На заставе тоже о смерти не думалось, здесь же пугала неизвестность. Пусть бьют, пытают, пусть, наконец, расстреливают — он умрет как солдат. Но если упрячут в каземат, как революционеров в Петропавловскую крепость? Сервантеса держали в каком-то подземелье полжизни…[196]
— Двадцать лет!
Говорухин поднял голову, он сидел на корточках у стены: ложиться на циновки брезговал.
— Кому двадцать годов, Кинстинтин?
— Это я так… Сидел один человек столько.
— Ого! Чего же он доброго навершил, ежели ему эдакий срок впаяли?
— В плен попал. В давние времена.
— A-а… Мы столько сидеть не можем, времени нет, еще недельку-другую, и домой.
— Это как же?
— А просто. Сбежим.
— Легко у тебя все получается, Пимен. Глянь, стены какие, только танком таранить. Решетки толстые.
— А голова зачем? Чтобы шапку носить? Нет, Кинстинтин, соображай. Какую-нито хитрость придумай, ты парень толковый. Я тоже насчет этого кумекаю. Вместе найдем выход.
Говорухин встал и упал на бок.
— Эх, Пиша! Бежать задумал, а ноги не держат.
— Затекли, окаянные. Всю ночь на карачках.
— Тогда ложись…
— Ты что, Кинстинтин?! Грязища. Тут свои наших гоняют, аж до потолка сигают.[197] Зажрут!
— Говорухин подковылял к циновке, перевернул ее: циновка зашевелилась. — Эн, сколько самураев полозиет! Тьма. Для русского человека — хуже пакости не придумаешь…
— Н-да, — сплюнул Петухов. — Где ты, коечка солдатская, хрустящая простынка… В баню бы сейчас. И пива…

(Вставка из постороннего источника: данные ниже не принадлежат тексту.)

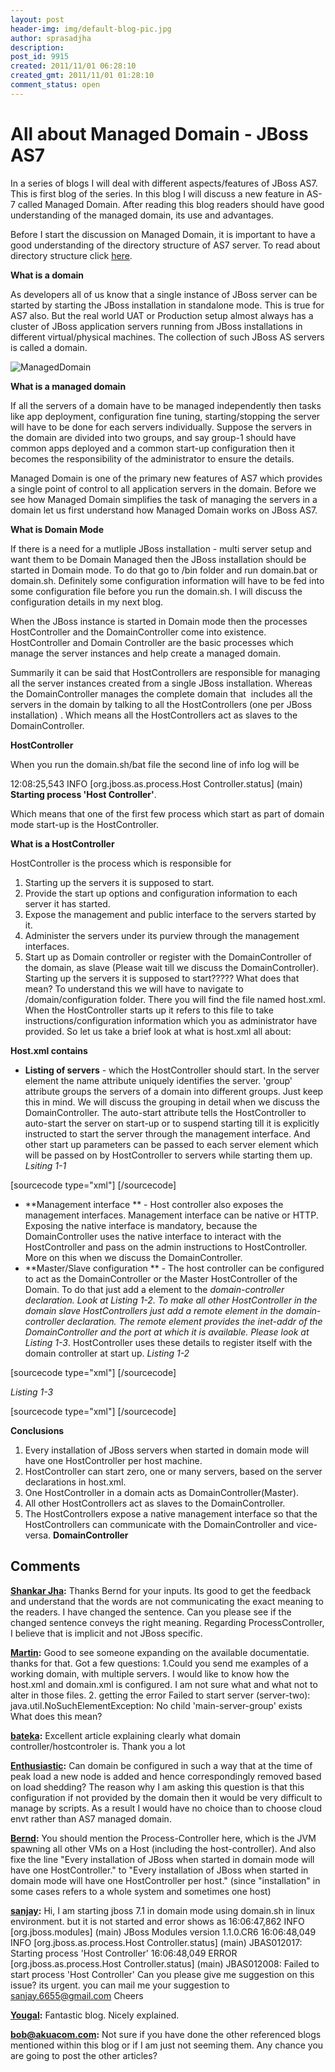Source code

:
 ```yaml
---
layout: post
header-img: img/default-blog-pic.jpg
author: sprasadjha
description: 
post_id: 9915
created: 2011/11/01 06:28:10
created_gmt: 2011/11/01 01:28:10
comment_status: open
---
```


# All about Managed Domain - JBoss AS7

In a series of blogs I will deal with different aspects/features of JBoss AS7. This is first blog of the series. In this blog I will discuss a new feature in AS-7 called Managed Domain. After reading this blog readers should have good understanding of the managed domain, its use and advantages.

Before I start the discussion on Managed Domain, it is important to have a good understanding of the directory structure of AS7 server. To read about directory structure click [here][1].

**What is a domain**

As developers all of us know that a single instance of JBoss server can be started by starting the JBoss installation in standalone mode. This is true for AS7 also. But the real world UAT or Production setup almost always has a cluster of JBoss application servers running from JBoss installations in different virtual/physical machines. The collection of such JBoss AS servers is called a domain. 

![][2]

**What is a managed domain**

If all the servers of a domain have to be managed independently then tasks like app deployment, configuration fine tuning, starting/stopping the server will have to be done for each servers individually. Suppose the servers in the domain are divided into two groups, and say group-1 should have common apps deployed and a common start-up configuration then it becomes the responsibility of the administrator to ensure the details.

Managed Domain is one of the primary new features of AS7 which provides a single point of control to all application servers in the domain. Before we see how Managed Domain simplifies the task of managing the servers in a domain let us first understand how Managed Domain works on JBoss AS7.

**What is Domain Mode**

If there is a need for a mutliple JBoss installation - multi server setup and want them to be Domain Managed then the JBoss installation should be started in Domain mode. To do that go to <JBoss Home>/bin folder and run domain.bat or domain.sh. Definitely some configuration information will have to be fed into some configuration file before you run the domain.sh. I will discuss the configuration details in my next blog.

When the JBoss instance is started in Domain mode then the processes HostController and the DomainController come into existence. HostController and Domain Controller are the basic processes which manage the server instances and help create a managed domain.

Summarily it can be said that HostControllers are responsible for managing all the server instances created from a single JBoss installation. Whereas the DomainController manages the complete domain that  includes all the servers in the domain by talking to all the HostControllers (one per JBoss installation) . Which means all the HostControllers act as slaves to the DomainController.

**HostController**

When you run the domain.sh/bat file the second line of info log will be

12:08:25,543 INFO [org.jboss.as.process.Host Controller.status] (main) **Starting process 'Host Controller'**.

Which means that one of the first few process which start as part of domain mode start-up is the HostController.

**What is a HostController**

HostController is the process which is responsible for 

  1. Starting up the servers it is supposed to start.
  2. Provide the start up options and configuration information to each server it has started.
  3. Expose the management and public interface to the servers started by it.
  4. Administer the servers under its purview through the management interfaces.
  5. Start up as Domain controller or register with the DomainController of the domain, as slave (Please wait till we discuss the DomainController).
Starting up the servers it is supposed to start????? What does that mean? To understand this we will have to navigate to <JBoss Home>/domain/configuration folder. There you will find the file named host.xml. When the HostController starts up it refers to this file to take instructions/configuration information which you as administrator have provided. So let us take a brief look at what is host.xml all about:

**Host.xml contains**

  * **Listing of servers** \- which the HostController should start. In the server element the name attribute uniquely identifies the server. 'group' attribute groups the servers of a domain into different groups. Just keep this in mind. We will discuss the grouping in detail when we discuss the DomainController. The auto-start attribute tells the HostController to auto-start the server on start-up or to suspend starting till it is explicitly instructed to start the server through the management interface. And other start up parameters can be passed to each server element which will be passed on by HostController to servers while starting them up.
_Lsiting 1-1_

[sourcecode type="xml"] <servers> <server name="server-one" group="main-server-group" auto-start="true"> <jvm name="default"/> </server> <server name="server-two" group="main-server-group" auto-start="true"> <jvm name="default"> <heap size="64m" max-size="256m"/> </jvm> <socket-binding-group ref="standard-sockets" port-offset="150"/> </server> <servers> [/sourcecode] 

  * **Management interface ** \- Host controller also exposes the management interfaces. Management interface can be native or HTTP. Exposing the native interface is mandatory, because the DomainController uses the native interface to interact with the HostController and pass on the admin instructions to HostController. More on this when we discuss the DomainController.
  * **Master/Slave configuration ** \- The host controller can be configured to act as the DomainController or the Master HostController of the Domain. To do that just add a <local/> element to the _domain-controller _declaration. Look at _Listing 1-2_. To make all other HostController in the domain slave HostControllers just add a remote element in the _domain-controller_ declaration. The remote element provides the inet-addr of the DomainController and the port at which it is available. Please look at_ Listing 1-3_. HostController uses these details to register itself with the domain controller at start up.
_Listing 1-2_

[sourcecode type="xml"] <domain-controller> <local/> </domain-controller> [/sourcecode]

_Listing 1-3_

[sourcecode type="xml"] <domain-controller> <remote host="192.168.1.143" port="9999"/> </domain-controller> [/sourcecode]

**Conclusions**

  1. Every installation of JBoss servers when started in domain mode will have one HostController per host machine.
  2. HostController can start zero, one or many servers, based on the server declarations in host.xml.
  3. One HostController in a domain acts as DomainController(Master).
  4. All other HostControllers act as slaves to the DomainController.
  5. The HostControllers expose a native management interface so that the HostControllers can communicate with the DomainController and vice-versa.
**DomainController**

   [1]: https://docs.jboss.org/author/display/AS7/Getting+Started+Guide#GettingStartedGuide-AS7DirectoryStructure
   [2]: http://xebee.xebia.in/wp-content/uploads/2011/10/ManagedDomain1-300x182.png (ManagedDomain)

## Comments

**[Shankar Jha](#6429 "2011-12-22 09:02:19"):** Thanks Bernd for your inputs. Its good to get the feedback and understand that the words are not communicating the exact meaning to the readers. I have changed the sentence. Can you please see if the changed sentence conveys the right meaning. Regarding ProcessController, I believe that is implicit and not JBoss specific.

**[Martin](#6431 "2011-12-22 13:49:50"):** Good to see someone expanding on the available documentatie. thanks for that. Got a few questions: 1.Could you send me examples of a working domain, with multiple servers. I would like to know how the host.xml and domain.xml is configured. I am not sure what and what not to alter in those files. 2\. getting the error Failed to start server (server-two): java.util.NoSuchElementException: No child 'main-server-group' exists What does this mean?

**[bateka](#6162 "2011-11-09 20:48:37"):** Excellent article explaining clearly what domain controller/hostcontroler is. Thank you a lot

**[Enthusiastic](#6222 "2011-11-18 13:49:07"):** Can domain be configured in such a way that at the time of peak load a new node is added and hence correspondingly removed based on load shedding? The reason why I am asking this question is that this configuration if not provided by the domain then it would be very difficult to manage by scripts. As a result I would have no choice than to choose cloud envt rather than AS7 managed domain.

**[Bernd](#6205 "2011-11-15 22:30:11"):** You should mention the Process-Controller here, which is the JVM spawning all other VMs on a Host (including the host-controller). And also fixe the line "Every installation of JBoss when started in domain mode will have one HostController." to "Every installation of JBoss when started in domain mode will have one HostController per host." (since "installation" in some cases refers to a whole system and sometimes one host)

**[sanjay](#7104 "2012-01-24 15:42:05"):** Hi, I am starting jboss 7.1 in domain mode using domain.sh in linux environment. but it is not started and error shows as 16:06:47,862 INFO [org.jboss.modules] (main) JBoss Modules version 1.1.0.CR6 16:06:48,049 INFO [org.jboss.as.process.Host Controller.status] (main) JBAS012017: Starting process 'Host Controller' 16:06:48,049 ERROR [org.jboss.as.process.Host Controller.status] (main) JBAS012008: Failed to start process 'Host Controller' Can you please give me suggestion on this issue? its urgent. you can mail me your suggestion to sanjay.6655@gmail.com Cheers

**[Yougal](#9292 "2012-09-28 09:54:35"):** Fantastic blog. Nicely explained.

**[bob@akuacom.com](#9307 "2012-12-18 05:37:27"):** Not sure if you have done the other referenced blogs mentioned within this blog or if I am just not seeming them. Any chance you are going to post the other articles?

— Да, в парной похвостаться не грех…
Звякнул засов, вошел давешний унтер, конвоиры, унтер поморгал, подслеповато указал на Говорухина, солдаты заломили ему руки за спину, Петухов бросился к товарищу, но налетел на штык.
— Русики, назад! — пискнул унтер.
Говорухина увели, Петухов остался один.
…Пленный оброс, веки красные, на лбу кровоподтек, струп[198] на скуле лопнул, кровоточит. Гимнастерка рваная, грязная, треугольнички в петлицах — младший командир. А морда простецкая. Плебей.
— Тебя как зовут? — спросил Горчаков. — Садись, в ногах правды нет.
Говорухин опешил: русский! Удивила и спокойная вежливость — за столом не палач, не кровопийца, обыкновенный человек в гражданской одежде. Как с ним держаться? Отправляясь на допрос, пограничник решил молчать, пусть жилы тянут. А как быть теперь?
— Благодарствую на добром слове. Оно и верно, ноги не казенные, сидеть завсегда лучше, чем стоять.
— Давай познакомимся, братец, меня зовут Сергей Александрович Горчаков.
— Говорухин я. Пимен Егорович.
— Родом откуда?
— Я-то? Вологодский…
— Бывал я в ваших краях. Охотился.
«Вот оно как, — подумал Говорухин. — Беляк. Ну, ну, господин хороший, хрен ты у меня выудишь. С ушами».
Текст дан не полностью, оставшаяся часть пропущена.